Food (and Beverage) for Thought

Transportation is one of the highest, yet most common costs associated with supply chain management within the Food and Beverage industry; the steep prices to transport goods are often non-negotiable and steadily increasing. There are a number of factors affecting these cost increases, too, including higher fuel prices, a shortage of skilled drivers forcing higher wages and an increase in the number of shipments due to more frequent deliveries. In fact, transportation issues are forcing manufacturers to change distribution and production schedules in an attempt to better absorb the financial hit.

Manufacturing costs increase when the supply chain is mismanaged or poorly synchronized. This is especially true for food and beverage manufacturers as their products have limited shelf lives and demand varies in each location, though costs can increase even with an optimized supply chain. One way to combat rising costs is by implementing item level forecasting, which takes note of each item’s demand individually by using the historical demand data for the particular item. This helps to avoid products spoiling on the shelf and the redeployment of excess inventory that goes to the wrong location.

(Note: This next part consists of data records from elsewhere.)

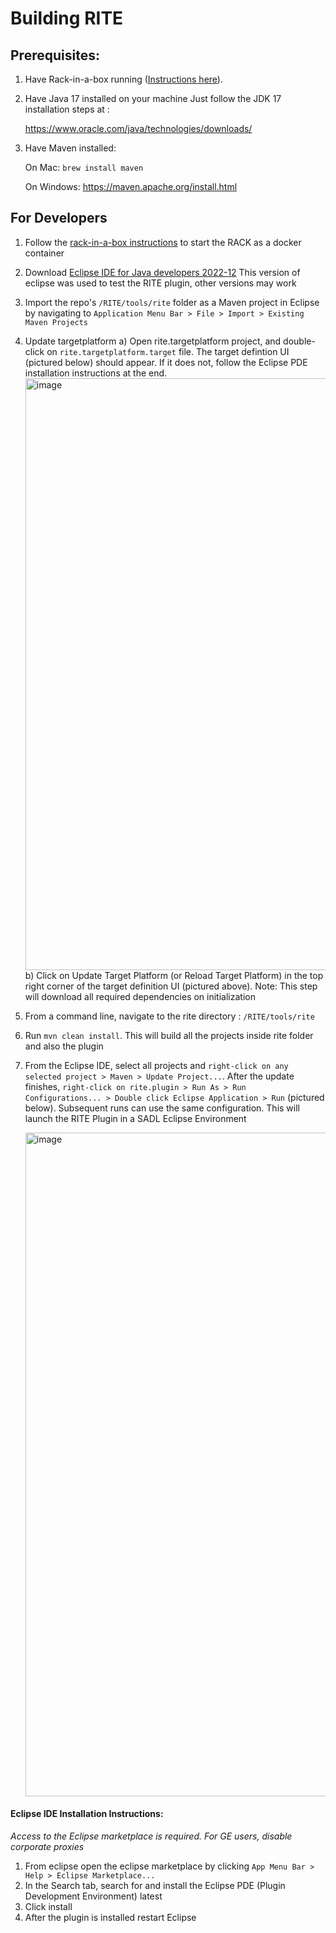 # Building RITE


Prerequisites:
-------------
1) Have Rack-in-a-box running ([Instructions here](https://github.com/ge-high-assurance/RACK/wiki/02-Run-a-RACK-Box-container)).

2) Have Java 17 installed on your machine
    Just follow the JDK 17 installation steps at :

     https://www.oracle.com/java/technologies/downloads/

3) Have Maven installed:

   On Mac: ```brew install maven```

   On Windows: https://maven.apache.org/install.html


For Developers
--------------
1) Follow the [rack-in-a-box instructions](https://github.com/ge-high-assurance/RACK/wiki/02-Run-a-RACK-Box-container#step-2-download-a-rack-box-container-image) to start the RACK as a docker container
2) Download [Eclipse IDE for Java developers 2022-12](https://www.eclipse.org/downloads/packages/release/2022-12/r/eclipse-ide-java-developers)
   This version of eclipse was used to test the RITE plugin, other versions may work
3) Import the repo's `/RITE/tools/rite` folder as a Maven project in Eclipse by navigating to `Application Menu Bar > File > Import > Existing Maven Projects`
4) Update targetplatform
    a) Open rite.targetplatform project, and double-click on `rite.targetplatform.target` file. The target defintion UI (pictured below) should appear. If it does not, follow the Eclipse PDE installation instructions at the end.
    <img width="947" alt="image" src="https://user-images.githubusercontent.com/44778536/199801631-27d74fe5-809d-47f5-9d81-8a5c70c7f0f2.png">
    b) Click on Update Target Platform (or Reload Target Platform) in the top right corner of the target definition UI (pictured above).
       Note: This step will download all required dependencies on initialization
5) From a command line, navigate to the rite directory : `/RITE/tools/rite`
6) Run `mvn clean install`. This will build all the projects inside rite folder and also the plugin
7) From the Eclipse IDE, select all projects and `right-click on any selected project > Maven > Update Project...`. After the update finishes, `right-click on rite.plugin > Run As > Run Configurations... > Double click Eclipse Application > Run` (pictured below). 	    	Subsequent runs can use the same configuration. This will launch the RITE Plugin in a SADL Eclipse Environment

	<img width="1062" alt="image" src="https://user-images.githubusercontent.com/44778536/199816508-9b100b99-74b3-432a-96d2-9c8bd3022906.png">

#### Eclipse IDE Installation Instructions:
*Access to the Eclipse marketplace is required. For GE users, disable corporate proxies*
1. From eclipse open the eclipse marketplace by clicking `App Menu Bar > Help > Eclipse Marketplace...`
2. In the Search tab, search for and install the Eclipse PDE (Plugin Development Environment) latest
3. Click install
4. After the plugin is installed restart Eclipse
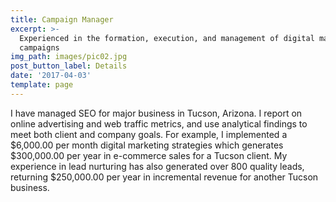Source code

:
 ```yaml
---
title: Campaign Manager
excerpt: >-
  Experienced in the formation, execution, and management of digital marketing
  campaigns
img_path: images/pic02.jpg
post_button_label: Details
date: '2017-04-03'
template: page
---
```

I have managed SEO for major business in Tucson, Arizona. I report on online advertising and web traffic metrics, and use analytical findings to meet both client and company goals. For example, I implemented a $6,000.00 per month digital marketing strategies which generates $300,000.00 per year in e-commerce sales for a Tucson client. My experience in lead nurturing has also generated over 800 quality leads, returning $250,000.00 per year in incremental revenue for another Tucson business.
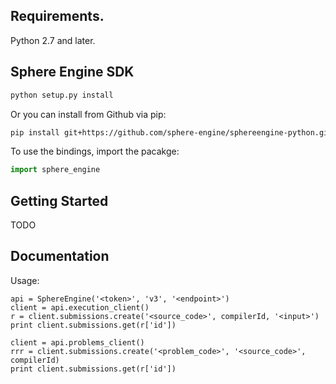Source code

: ## Requirements.
Python 2.7 and later.

## Sphere Engine SDK

```sh
python setup.py install
```

Or you can install from Github via pip:

```sh
pip install git+https://github.com/sphere-engine/sphereengine-python.git
```

To use the bindings, import the pacakge:

```python
import sphere_engine
```


## Getting Started

TODO

## Documentation

Usage:
```from sphere_engine import SphereEngine
api = SphereEngine('<token>', 'v3', '<endpoint>')
client = api.execution_client()
r = client.submissions.create('<source_code>', compilerId, '<input>')
print client.submissions.get(r['id'])

client = api.problems_client()
rrr = client.submissions.create('<problem_code>', '<source_code>', compilerId)
print client.submissions.get(r['id'])
```
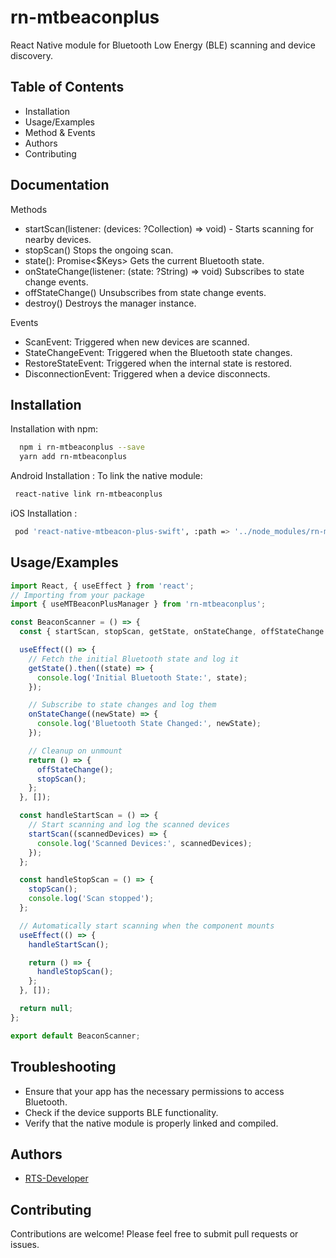 
# rn-mtbeaconplus

React Native module for Bluetooth Low Energy (BLE) scanning and device discovery.


## Table of Contents
 - Installation
 - Usage/Examples
 - Method & Events
 - Authors
 - Contributing

## Documentation
Methods
- startScan(listener: (devices: ?Collection) => void) - Starts scanning for nearby devices.
- stopScan() Stops the ongoing scan.
- state(): Promise<$Keys<typeof State>> Gets the current Bluetooth state.
- onStateChange(listener: (state: ?String) => void) Subscribes to state change events.
- offStateChange() Unsubscribes from state change events.
- destroy() Destroys the manager instance.

Events
- ScanEvent: Triggered when new devices are scanned.
- StateChangeEvent: Triggered when the Bluetooth state changes.
- RestoreStateEvent: Triggered when the internal state is restored.
- DisconnectionEvent: Triggered when a device disconnects.


## Installation

Installation with npm:

```bash
  npm i rn-mtbeaconplus --save
  yarn add rn-mtbeaconplus
```
Android Installation :
To link the native module:

```bash
 react-native link rn-mtbeaconplus
```
iOS Installation :
```bash
 pod 'react-native-mtbeacon-plus-swift', :path => '../node_modules/rn-mtbeaconplus'
```
## Usage/Examples

```javascript
import React, { useEffect } from 'react';
// Importing from your package
import { useMTBeaconPlusManager } from 'rn-mtbeaconplus';

const BeaconScanner = () => {
  const { startScan, stopScan, getState, onStateChange, offStateChange } = useMTBeaconPlusManager();

  useEffect(() => {
    // Fetch the initial Bluetooth state and log it
    getState().then((state) => {
      console.log('Initial Bluetooth State:', state);
    });

    // Subscribe to state changes and log them
    onStateChange((newState) => {
      console.log('Bluetooth State Changed:', newState);
    });

    // Cleanup on unmount
    return () => {
      offStateChange();
      stopScan();
    };
  }, []);

  const handleStartScan = () => {
    // Start scanning and log the scanned devices
    startScan((scannedDevices) => {
      console.log('Scanned Devices:', scannedDevices);
    });
  };

  const handleStopScan = () => {
    stopScan();
    console.log('Scan stopped');
  };

  // Automatically start scanning when the component mounts
  useEffect(() => {
    handleStartScan();

    return () => {
      handleStopScan();
    };
  }, []);

  return null;
};

export default BeaconScanner;

```


## Troubleshooting

- Ensure that your app has the necessary permissions to access Bluetooth.
- Check if the device supports BLE functionality.
- Verify that the native module is properly linked and compiled.
## Authors

- [RTS-Developer](https://github.com/rtsdeveloper/rn-mtbeaconplus)


## Contributing

Contributions are welcome! Please feel free to submit pull requests or issues.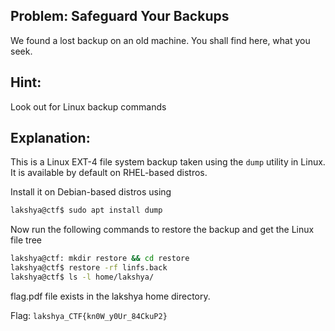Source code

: ## Problem: Safeguard Your Backups

We found a lost backup on an old machine. You shall find here, what you seek.

## Hint:

Look out for Linux backup commands

## Explanation:

This is a Linux EXT-4 file system backup taken using the `dump` utility in Linux. It is available by default on RHEL-based distros. 

Install it on Debian-based distros using 

```bash
lakshya@ctf$ sudo apt install dump
```

Now run the following commands to restore the backup and get the Linux file tree
```bash
lakshya@ctf: mkdir restore && cd restore
lakshya@ctf$ restore -rf linfs.back
lakshya@ctf$ ls -l home/lakshya/
```
flag.pdf file exists in the lakshya home directory. 

Flag: `lakshya_CTF{kn0W_y0Ur_84CkuP2}`
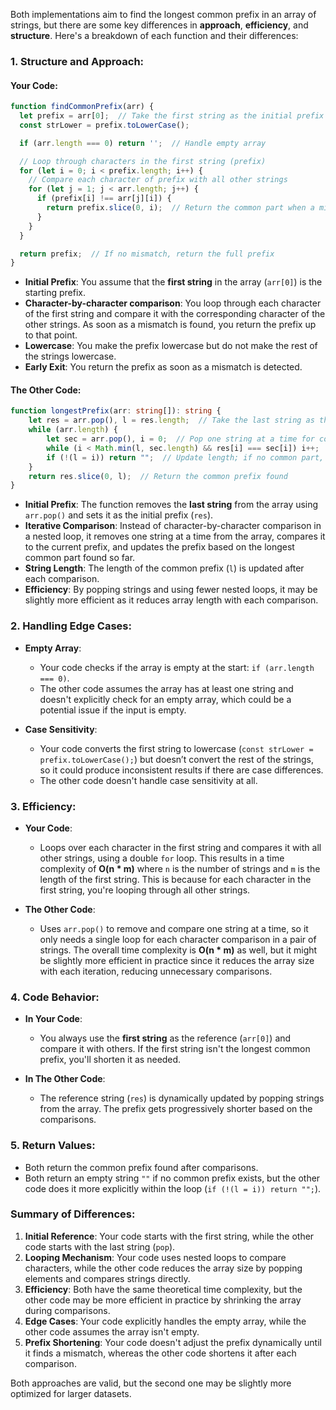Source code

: Both implementations aim to find the longest common prefix in an array of strings, but there are some key differences in **approach**, **efficiency**, and **structure**. Here's a breakdown of each function and their differences:

### 1. **Structure** and Approach:

#### Your Code:
```javascript
function findCommonPrefix(arr) {
  let prefix = arr[0];  // Take the first string as the initial prefix
  const strLower = prefix.toLowerCase();

  if (arr.length === 0) return '';  // Handle empty array

  // Loop through characters in the first string (prefix)
  for (let i = 0; i < prefix.length; i++) {
    // Compare each character of prefix with all other strings
    for (let j = 1; j < arr.length; j++) {
      if (prefix[i] !== arr[j][i]) {
        return prefix.slice(0, i);  // Return the common part when a mismatch is found
      }
    }
  }

  return prefix;  // If no mismatch, return the full prefix
}
```

- **Initial Prefix**: You assume that the **first string** in the array (`arr[0]`) is the starting prefix.
- **Character-by-character comparison**: You loop through each character of the first string and compare it with the corresponding character of the other strings. As soon as a mismatch is found, you return the prefix up to that point.
- **Lowercase**: You make the prefix lowercase but do not make the rest of the strings lowercase.
- **Early Exit**: You return the prefix as soon as a mismatch is detected.

#### The Other Code:
```typescript
function longestPrefix(arr: string[]): string {
    let res = arr.pop(), l = res.length;  // Take the last string as the initial result prefix
    while (arr.length) {
        let sec = arr.pop(), i = 0;  // Pop one string at a time for comparison
        while (i < Math.min(l, sec.length) && res[i] === sec[i]) i++;  // Find common part
        if (!(l = i)) return "";  // Update length; if no common part, return empty string
    }
    return res.slice(0, l);  // Return the common prefix found
}
```

- **Initial Prefix**: The function removes the **last string** from the array using `arr.pop()` and sets it as the initial prefix (`res`).
- **Iterative Comparison**: Instead of character-by-character comparison in a nested loop, it removes one string at a time from the array, compares it to the current prefix, and updates the prefix based on the longest common part found so far.
- **String Length**: The length of the common prefix (`l`) is updated after each comparison.
- **Efficiency**: By popping strings and using fewer nested loops, it may be slightly more efficient as it reduces array length with each comparison.
  
### 2. **Handling Edge Cases**:

- **Empty Array**:
  - Your code checks if the array is empty at the start: `if (arr.length === 0)`.
  - The other code assumes the array has at least one string and doesn't explicitly check for an empty array, which could be a potential issue if the input is empty.

- **Case Sensitivity**:
  - Your code converts the first string to lowercase (`const strLower = prefix.toLowerCase();`) but doesn’t convert the rest of the strings, so it could produce inconsistent results if there are case differences.
  - The other code doesn't handle case sensitivity at all.

### 3. **Efficiency**:
- **Your Code**: 
  - Loops over each character in the first string and compares it with all other strings, using a double `for` loop. This results in a time complexity of **O(n * m)** where `n` is the number of strings and `m` is the length of the first string. This is because for each character in the first string, you're looping through all other strings.
  
- **The Other Code**: 
  - Uses `arr.pop()` to remove and compare one string at a time, so it only needs a single loop for each character comparison in a pair of strings. The overall time complexity is **O(n * m)** as well, but it might be slightly more efficient in practice since it reduces the array size with each iteration, reducing unnecessary comparisons.

### 4. **Code Behavior**:

- **In Your Code**:
  - You always use the **first string** as the reference (`arr[0]`) and compare it with others. If the first string isn't the longest common prefix, you'll shorten it as needed.
  
- **In The Other Code**:
  - The reference string (`res`) is dynamically updated by popping strings from the array. The prefix gets progressively shorter based on the comparisons.

### 5. **Return Values**:
- Both return the common prefix found after comparisons.
- Both return an empty string `""` if no common prefix exists, but the other code does it more explicitly within the loop (`if (!(l = i)) return "";`).

### Summary of Differences:
1. **Initial Reference**: Your code starts with the first string, while the other code starts with the last string (`pop`).
2. **Looping Mechanism**: Your code uses nested loops to compare characters, while the other code reduces the array size by popping elements and compares strings directly.
3. **Efficiency**: Both have the same theoretical time complexity, but the other code may be more efficient in practice by shrinking the array during comparisons.
4. **Edge Cases**: Your code explicitly handles the empty array, while the other code assumes the array isn't empty.
5. **Prefix Shortening**: Your code doesn't adjust the prefix dynamically until it finds a mismatch, whereas the other code shortens it after each comparison.

Both approaches are valid, but the second one may be slightly more optimized for larger datasets.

A Synchronized Supply Chain

Transportation may be seen as a necessary cost to a food and beverage manufacturer, but as these costs rise around the world, manufacturers will need to find ways to adapt. In a recent article written for Food Logistics, QAD’s Steve Dombroski discusses the effects of high transportation costs on food and beverage manufacturers and the necessary steps to minimizing unnecessary costs. He speaks to the importance of a synchronized supply chain and the analysis of each piece of the chain to further improve operational efficiency.

“Synchronizing the supply chain is the best approach to solving this problem and will help take a great deal of sting out of increased transportation costs. A synchronized supply chain can allow manufacturers to reduce distribution, manufacturing, inventory and procurement costs, which will in turn increase profits.” – Steve Dombroski, Sr. Marketing Manager, Consumer, Food & Beverage Markets, QAD

To learn more about transportation costs in food manufacturing and the benefits of a synchronized supply chain, read the full story.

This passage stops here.